## Work item
The answer must consist of every line below that holds the word "without".

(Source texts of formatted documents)
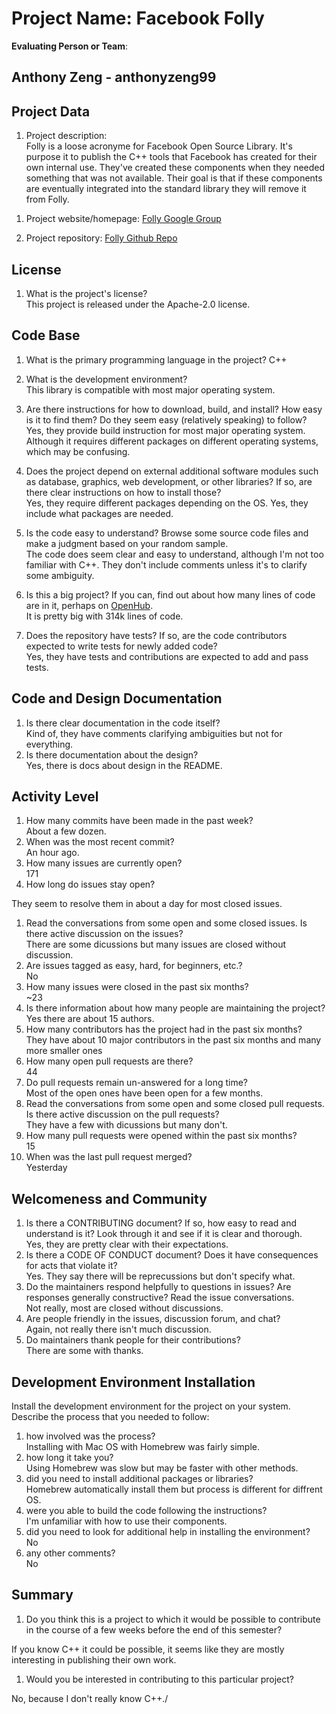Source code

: # Project Name:  Facebook Folly



**Evaluating Person or Team**:
<!-- list your first name and github user-name-->
Anthony Zeng - anthonyzeng99
---

## Project Data

1. Project description: <br>
Folly is a loose acronyme for Facebook Open Source Library. It's purpose it to publish the C++ tools that
Facebook has created for their own internal use. They've created these components when they needed something
that was not available. Their goal is that if these components are eventually integrated into the standard library
they will remove it from Folly.
<!--
What is the purpose of this project? What does the code do? What type of users
does it have?
-->

1. Project website/homepage: [Folly Google Group](https://groups.google.com/forum/?fromgroups#!forum/facebook-folly)

1. Project repository: [Folly Github Repo](https://github.com/facebook/folly)



## License

1. What is the project's license? <br> This project is released under the Apache-2.0 license.
<!--
In most repositories there will be a file named LICENSE or something similar in
the root level of the repository. This is the one to examine. There may be
different licenses on specific files, but the project will have a main license.
-->



## Code Base


1. What is the primary programming language in the project? C++

1. What is the development environment? <br> 
This library is compatible with most major operating system.
	<!--
	For example, is it Gnu C++ on Linux?
	Is it a Windows 10 application? Does one need to develop in a virtual machine?
	-->

1. Are there instructions for how to download, build, and install? How easy is it
to find them? Do they seem easy (relatively speaking) to follow? <br> 
Yes, they provide build instruction for most major operating system. Although it requires different
packages on different operating systems, which may be confusing.

1. Does the project depend on external additional software modules such as
database,  graphics, web development, or other libraries? If so, are there clear instructions on how to install those? <br>
Yes, they require different packages depending on the OS. Yes, they include what packages are needed.

1. Is the code easy to understand? Browse some source code files and make
a judgment based on your random sample. <br>
The code does seem clear and easy to understand, although I'm not too familiar with C++.
They don't include comments unless it's to clarify some ambiguity.

1. Is this a big project? If you can, find out about how many lines of code
are in it, perhaps on [OpenHub](https://www.openhub.net/). <br>
It is pretty big with 314k lines of code.

1. Does the repository have tests? If so, are the code contributors expected to write tests for newly added code? <br>
Yes, they have tests and contributions are expected to add and pass tests.


## Code and Design Documentation
1. Is there clear documentation in the code itself? <br>
Kind of, they have comments clarifying ambiguities but not for everything.
1. Is there documentation about the design?  <br>
Yes, there is docs about design in the README.

## Activity Level


1. How many commits have been made in the past week? <br>
About a few dozen.
1. When was the most recent commit? <br>
An hour ago.
1. How many issues are currently open? <br>
171
1. How long do issues stay open? <br>
	<!--
	Take the five closed issues (they can be most recently closed or a sample distributed over time) and look at when each was first reported.
	Compute the number of days that each was open and take the average.
	-->
They seem to resolve them in about a day for most closed issues.
1. Read the conversations from some open and some closed issues. Is there active discussion on the issues? <br>
There are some dicussions but many issues are closed without discussion.
1. Are issues tagged as easy, hard, for beginners, etc.? <br>
No
1. How many issues were closed in the past six months? <br>
~23
1. Is there information about how many people are maintaining the project? <br>
Yes there are about 15 authors.
1. How many contributors has the project had in the past six months? <br>
They have about 10 major contributors in the past six months and many more smaller ones
1. How many open pull requests are there? <br>
44
1. Do pull requests remain un-answered for a long time? <br>
	<!--
	Look at the closed pull requests to see how long they stayed open.
	Take the five closed pull requests  (they can be most recently closed or a sample distributed over time) and look at when each was first created.
	Compute the number of days that each was open and take the average.
	-->
    Most of the open ones have been open for a few months.
1. Read the conversations from some open and some closed pull requests.  Is there active discussion on the pull requests? <br>
They have a few with dicussions but many don't.
1. How many pull requests were opened within the past six months? <br>
15
1. When was the last  pull request  merged? <br>
Yesterday
## Welcomeness and Community

1. Is there a CONTRIBUTING document? If so, how easy to read and understand is it?
Look through it and see if it is clear and thorough. <br>
Yes, they are pretty clear with their expectations.
1. Is there a CODE OF CONDUCT document? Does it have consequences for acts that
violate it? <br>
Yes. They say there will be reprecussions but don't specify what. 
1. Do the maintainers respond helpfully to questions in issues?
Are responses generally constructive? Read the issue conversations. <br>
Not really, most are closed without discussions.
1. Are people friendly in the issues, discussion forum, and chat? <br>
Again, not really there isn't much discussion.
1. Do maintainers thank people for their contributions? <br>
There are some with thanks.

## Development Environment Installation

Install the development environment for the project on your system.
Describe the process that you needed to follow:

1. how involved was the process? <br>
Installing with Mac OS with Homebrew was fairly simple.
1. how long it take you? <br>
Using Homebrew was slow but may be faster with other methods.
1. did you need to install additional packages or libraries? <br>
Homebrew automatically install them but process is different for diffrent OS.
1. were you able to build the code following the instructions? <br>
I'm unfamiliar with how to use their components.
1. did you need to look for additional help in installing the environment? <br>
No
1. any other comments? <br>
No



## Summary
1. Do you think  this is a project to which it would be possible to contribute
in the course of a few weeks before the end of this semester? <br>
	<!--
	Explain your position. Do NOT simply say 'yes or 'no'.
	-->
If you know C++ it could be possible, it seems like they are mostly interesting in publishing their own work.
1. Would you be interested in contributing to this particular project? <br>
	<!--
	Explain why you would or would not be interested in contributing to this project. Do NOT simply say 'yes or 'no'.
	-->
No, because I don't really know C++./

## Output of the exercise
There are some dicussions but many issues are closed without discussion.
Not really, most are closed without discussions.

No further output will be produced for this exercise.